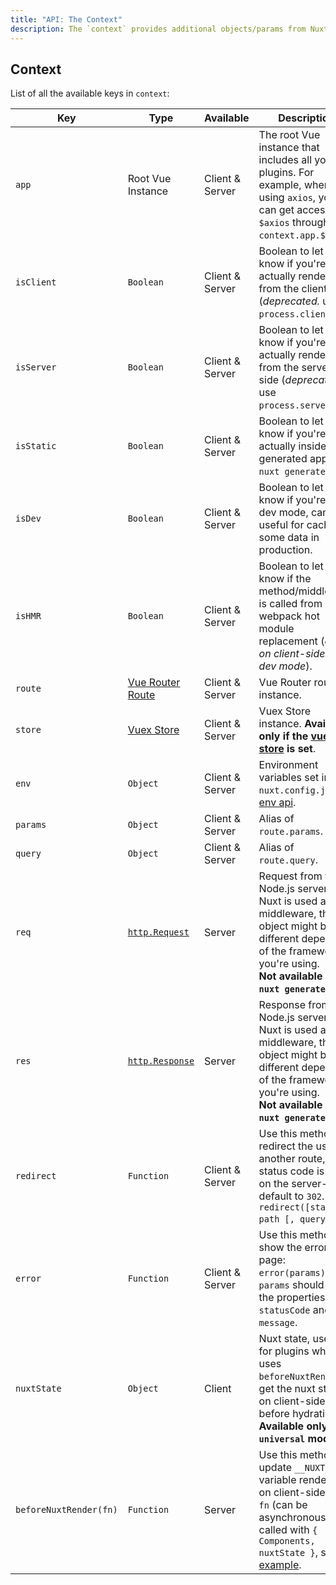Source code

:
 ```yaml
---
title: "API: The Context"
description: The `context` provides additional objects/params from Nuxt not traditionally available to Vue components. The `context` is available in special nuxt lifecycle areas like `asyncData`, `plugins`, 'middlewares', 'modules', and 'store/nuxtServerInit`.
---
```


## Context

List of all the available keys in `context`:

| Key                    | Type                                                                               | Available       | Description                                                                                                                                                                                                                                                                                 |
|------------------------|------------------------------------------------------------------------------------|-----------------|---------------------------------------------------------------------------------------------------------------------------------------------------------------------------------------------------------------------------------------------------------------------------------------------|
| `app`                  | Root Vue Instance                                                                  | Client & Server | The root Vue instance that includes all your plugins. For example, when using `axios`, you can get access to `$axios` through `context.app.$axios`.                                                                                                                                         |
| `isClient`             | `Boolean`                                                                          | Client & Server | Boolean to let you know if you're actually renderer from the client-side (_deprecated._ use `process.client`).                                                                                                                                                                              |
| `isServer`             | `Boolean`                                                                          | Client & Server | Boolean to let you know if you're actually renderer from the server-side (_deprecated._ use `process.server`).                                                                                                                                                                              |
| `isStatic`             | `Boolean`                                                                          | Client & Server | Boolean to let you know if you're actually inside a generated app (via `nuxt generate`).                                                                                                                                                                                                    |
| `isDev`                | `Boolean`                                                                          | Client & Server | Boolean to let you know if you're in dev mode, can be useful for caching some data in production.                                                                                                                                                                                           |
| `isHMR`                | `Boolean`                                                                          | Client & Server | Boolean to let you know if the method/middleware is called from webpack hot module replacement (*only on client-side in dev mode*).                                                                                                                                                         |
| `route`                | [Vue Router Route](https://router.vuejs.org/en/api/route-object.html)              | Client & Server | Vue Router route instance.                                                                                                                                                                                                                                                                  |
| `store`                | [Vuex Store](https://vuex.vuejs.org/en/api.html#vuexstore-instance-properties)     | Client & Server | Vuex Store instance. **Available only if the [vuex store](/guide/vuex-store) is set**.                                                                                                                                                                                                      |
| `env`                  | `Object`                                                                           | Client & Server | Environment variables set in `nuxt.config.js`, see [env api](/api/configuration-env).                                                                                                                                                                                                       |
| `params`               | `Object`                                                                           | Client & Server | Alias of `route.params`.                                                                                                                                                                                                                                                                    |
| `query`                | `Object`                                                                           | Client & Server | Alias of `route.query`.                                                                                                                                                                                                                                                                     |
| `req`                  | [`http.Request`](https://nodejs.org/api/http.html#http_class_http_incomingmessage) | Server          | Request from the Node.js server. If Nuxt is used as a middleware, the req object might be different depending of the framework you're using.<br>**Not available via `nuxt generate`**.                                                                                                      |
| `res`                  | [`http.Response`](https://nodejs.org/api/http.html#http_class_http_serverresponse) | Server          | Response from the Node.js server. If Nuxt is used as a middleware, the res object might be different depending of the framework you're using.<br>**Not available via `nuxt generate`**.                                                                                                     |
| `redirect`             | `Function`                                                                         | Client & Server | Use this method to redirect the user to another route, the status code is used on the server-side, default to `302`. `redirect([status,] path [, query])`.                                                                                                                                  |
| `error`                | `Function`                                                                         | Client & Server | Use this method to show the error page: `error(params)`. The `params` should have the properties `statusCode` and `message`.                                                                                                                                                                |
| `nuxtState`            | `Object`                                                                           | Client          | Nuxt state, useful for plugins which uses `beforeNuxtRender` to get the nuxt state on client-side before hydration. **Available only in `universal` mode**.                                                                                                                                 |
| `beforeNuxtRender(fn)` | `Function`                                                                         | Server          | Use this method to update `__NUXT__` variable rendered on client-side, the `fn` (can be asynchronous) is called with `{ Components, nuxtState }`, see [example](https://github.com/nuxt/nuxt.js/blob/cf6b0df45f678c5ac35535d49710c606ab34787d/test/fixtures/basic/pages/special-state.vue). |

______

- WHAT IS REQUIRED:
Word for word, restate all of the material, omitting the images.

- REPLY:
Source code

:
 ```yaml
---
title: "API: The Context"
description: The `context` provides additional objects/params from Nuxt not traditionally available to Vue components. The `context` is available in special nuxt lifecycle areas like `asyncData`, `plugins`, 'middlewares', 'modules', and 'store/nuxtServerInit`.
---
```


## Context

List of all the available keys in `context`:

| Key                    | Type                                                                               | Available       | Description                                                                                                                                                                                                                                                                                 |
|------------------------|------------------------------------------------------------------------------------|-----------------|---------------------------------------------------------------------------------------------------------------------------------------------------------------------------------------------------------------------------------------------------------------------------------------------|
| `app`                  | Root Vue Instance                                                                  | Client & Server | The root Vue instance that includes all your plugins. For example, when using `axios`, you can get access to `$axios` through `context.app.$axios`.                                                                                                                                         |
| `isClient`             | `Boolean`                                                                          | Client & Server | Boolean to let you know if you're actually renderer from the client-side (_deprecated._ use `process.client`).                                                                                                                                                                              |
| `isServer`             | `Boolean`                                                                          | Client & Server | Boolean to let you know if you're actually renderer from the server-side (_deprecated._ use `process.server`).                                                                                                                                                                              |
| `isStatic`             | `Boolean`                                                                          | Client & Server | Boolean to let you know if you're actually inside a generated app (via `nuxt generate`).                                                                                                                                                                                                    |
| `isDev`                | `Boolean`                                                                          | Client & Server | Boolean to let you know if you're in dev mode, can be useful for caching some data in production.                                                                                                                                                                                           |
| `isHMR`                | `Boolean`                                                                          | Client & Server | Boolean to let you know if the method/middleware is called from webpack hot module replacement (*only on client-side in dev mode*).                                                                                                                                                         |
| `route`                | [Vue Router Route](https://router.vuejs.org/en/api/route-object.html)              | Client & Server | Vue Router route instance.                                                                                                                                                                                                                                                                  |
| `store`                | [Vuex Store](https://vuex.vuejs.org/en/api.html#vuexstore-instance-properties)     | Client & Server | Vuex Store instance. **Available only if the [vuex store](/guide/vuex-store) is set**.                                                                                                                                                                                                      |
| `env`                  | `Object`                                                                           | Client & Server | Environment variables set in `nuxt.config.js`, see [env api](/api/configuration-env).                                                                                                                                                                                                       |
| `params`               | `Object`                                                                           | Client & Server | Alias of `route.params`.                                                                                                                                                                                                                                                                    |
| `query`                | `Object`                                                                           | Client & Server | Alias of `route.query`.                                                                                                                                                                                                                                                                     |
| `req`                  | [`http.Request`](https://nodejs.org/api/http.html#http_class_http_incomingmessage) | Server          | Request from the Node.js server. If Nuxt is used as a middleware, the req object might be different depending of the framework you're using.<br>**Not available via `nuxt generate`**.                                                                                                      |
| `res`                  | [`http.Response`](https://nodejs.org/api/http.html#http_class_http_serverresponse) | Server          | Response from the Node.js server. If Nuxt is used as a middleware, the res object might be different depending of the framework you're using.<br>**Not available via `nuxt generate`**.                                                                                                     |
| `redirect`             | `Function`                                                                         | Client & Server | Use this method to redirect the user to another route, the status code is used on the server-side, default to `302`. `redirect([status,] path [, query])`.                                                                                                                                  |
| `error`                | `Function`                                                                         | Client & Server | Use this method to show the error page: `error(params)`. The `params` should have the properties `statusCode` and `message`.                                                                                                                                                                |
| `nuxtState`            | `Object`                                                                           | Client          | Nuxt state, useful for plugins which uses `beforeNuxtRender` to get the nuxt state on client-side before hydration. **Available only in `universal` mode**.                                                                                                                                 |
| `beforeNuxtRender(fn)` | `Function`                                                                         | Server          | Use this method to update `__NUXT__` variable rendered on client-side, the `fn` (can be asynchronous) is called with `{ Components, nuxtState }`, see [example](https://github.com/nuxt/nuxt.js/blob/cf6b0df45f678c5ac35535d49710c606ab34787d/test/fixtures/basic/pages/special-state.vue). |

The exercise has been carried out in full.